Por estos días me encuentro en las redes sociales con fotos de
amigos o conocidos cuando eran niños, con su guardapolvo blanco, aclarando lo
orgullosos que están de haber ido a una escuela pública o de mandar a sus hijos
a una escuela del Estado. Además de la ternura que me provoca reconocer a mis
amigos grandulones en esos niños sonrientes, es imposible no pensar en mi
propia educación.
La semana pasada fui al cumpleaños de una amiga de la niñez. Nos
conocemos desde el jardín de infantes. De más está decir que el amor entre
nosotras sobra, somos amigas hace más de treinta y cinco años. Pero también hay
que decir que somos el día y la noche. En realidad, siempre que estoy con mis
ex compañeros de colegio, salvo raras excepciones, me siento así, sapo de otro
pozo. Como si fuesen todos parte de un club al que yo pertenecí por error.
Volví caminando a mi casa pensando en esas amistades que se
sostienen por el delgado hilo del amor, casi un hilo de sangre. Y volví
recordando. Yo, sentada en un rincón del fondo de la clase, la cabeza escondida
entre los brazos cruzados sobre el pupitre, fingiendo que tengo sueño, que
estoy muy cansada. Mis compañeros gritando, cantando. El más agresivo es
pelirrojo y zarandea con fuerza una bandera de la UCeDé, grita por la ventana que se vayan todos los negros de mierda. La
memoria suele ser exagerada pero estoy casi segura de que soy la única que no
canta, la única que no festeja.
Aún hoy, décadas después, me siento en el lugar equivocado cuando
me junto con ellos. Claro que estoy generalizando y hay varias excepciones,
pero en general me ocurre.

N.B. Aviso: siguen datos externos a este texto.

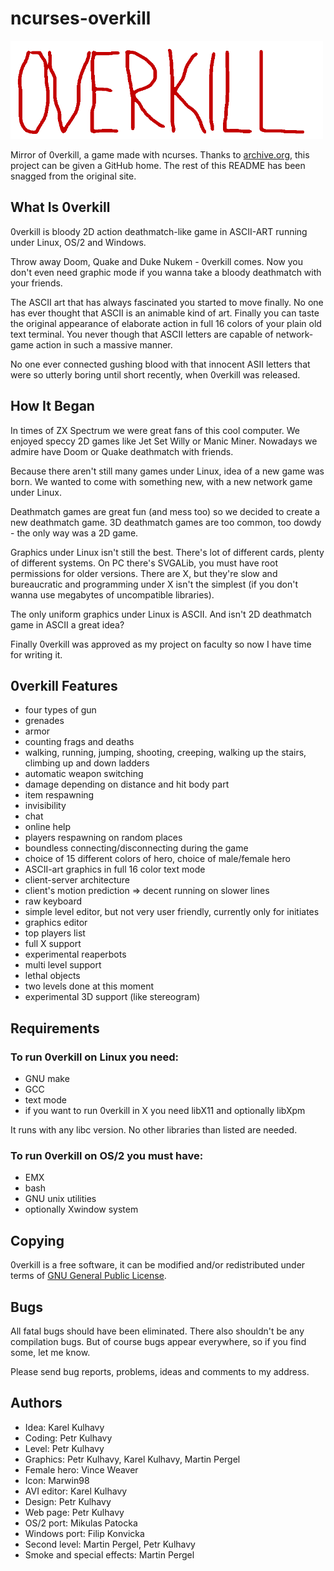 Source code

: # ncurses-overkill
<img width="500" height="157" src="https://github.com/inferno986return/ncurses-overkill/blob/master/0verkill.gif" alt=""/>

Mirror of 0verkill, a game made with ncurses. Thanks to [archive.org](https://web.archive.org/web/20170105060044/artax.karlin.mff.cuni.cz/~brain/0verkill), this project can be given a GitHub home. The rest of this README has been snagged from the original site.

## What Is 0verkill
0verkill is bloody 2D action deathmatch-like game in ASCII-ART running under Linux, OS/2 and Windows.

Throw away Doom, Quake and Duke Nukem - 0verkill comes. Now you don't even need graphic mode if you wanna take a bloody deathmatch with your friends.

The ASCII art that has always fascinated you started to move finally. No one has ever thought that ASCII is an animable kind of art. Finally you can taste the original appearance of elaborate action in full 16 colors of your plain old text terminal. You never though that ASCII letters are capable of network-game action in such a massive manner.

No one ever connected gushing blood with that innocent ASII letters that were so utterly boring until short recently, when 0verkill was released.

## How It Began
In times of ZX Spectrum we were great fans of this cool computer. We enjoyed speccy 2D games like Jet Set Willy or Manic Miner. Nowadays we admire have Doom or Quake deathmatch with friends.

Because there aren't still many games under Linux, idea of a new game was born. We wanted to come with something new, with a new network game under Linux.

Deathmatch games are great fun (and mess too) so we decided to create a new deathmatch game. 3D deathmatch games are too common, too dowdy - the only way was a 2D game.

Graphics under Linux isn't still the best. There's lot of different cards, plenty of different systems. On PC there's SVGALib, you must have root permissions for older versions. There are X, but they're slow and bureaucratic and programming under X isn't the simplest (if you don't wanna use megabytes of uncompatible libraries).

The only uniform graphics under Linux is ASCII. And isn't 2D deathmatch game in ASCII a great idea?

Finally 0verkill was approved as my project on faculty so now I have time for writing it.

## 0verkill Features
* four types of gun
* grenades
* armor
* counting frags and deaths
* walking, running, jumping, shooting, creeping, walking up the stairs, climbing up and down ladders
* automatic weapon switching
* damage depending on distance and hit body part
* item respawning
* invisibility
* chat
* online help
* players respawning on random places
* boundless connecting/disconnecting during the game
* choice of 15 different colors of hero, choice of male/female hero
* ASCII-art graphics in full 16 color text mode
* client-server architecture
* client's motion prediction => decent running on slower lines
* raw keyboard
* simple level editor, but not very user friendly, currently only for initiates
* graphics editor
* top players list
* full X support
* experimental reaperbots
* multi level support
* lethal objects
* two levels done at this moment
* experimental 3D support (like stereogram)

## Requirements
### To run 0verkill on Linux you need:
* GNU make
* GCC
* text mode
* if you want to run 0verkill in X you need libX11 and optionally libXpm

It runs with any libc version. No other libraries than listed are needed.

### To run 0verkill on OS/2 you must have:
* EMX
* bash
* GNU unix utilities
* optionally Xwindow system

## Copying
0verkill is a free software, it can be modified and/or redistributed under terms of [GNU General Public License](https://www.gnu.org/copyleft/gpl.html).

## Bugs
All fatal bugs should have been eliminated. There also shouldn't be any compilation bugs. But of course bugs appear everywhere, so if you find some, let me know.

Please send bug reports, problems, ideas and comments to my address.

## Authors
* Idea: Karel Kulhavy
* Coding: Petr Kulhavy
* Level: Petr Kulhavy
* Graphics: Petr Kulhavy, Karel Kulhavy, Martin Pergel
* Female hero: Vince Weaver
* Icon: Marwin98
* AVI editor: Karel Kulhavy
* Design:	Petr Kulhavy
* Web page: Petr Kulhavy
* OS/2 port: Mikulas Patocka
* Windows port: Filip Konvicka
* Second level: Martin Pergel, Petr Kulhavy
* Smoke and special effects: Martin Pergel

Ellos hablan de los vagos que no trabajan porque no
quieren y de cuánto piden ganar las empleadas domésticas que se volvieron
locas. Siguen hablando de “negros” y sus proyectos son cambiar el auto y viajar
a Miami a comprar barato.
Hablan como los padres, esos que les daban banderas para llevar a
clase, los mismos que los mandaron a ese colegio para que sus hijos tengan las
oportunidades que brindan las relaciones con gente “bien”. Casi ninguno percibe
otra realidad que no sea la propia y después de la facultad rara vez volvieron
a leer un libro. Pasaron veinticinco años y apenas cambiaron, apenas se pueden
distinguir de sus padres, las mismas vidas.
Escribo sobre mi experiencia, seguro hay otro tipo de colegios
privados. Yo cuando terminé la secundaria, tuve que pensar todo otra vez, deshacer
un camino, romper relaciones y empezar casi de cero. Quien sabe que hubiese
pasado de haber caído en una escuela pública.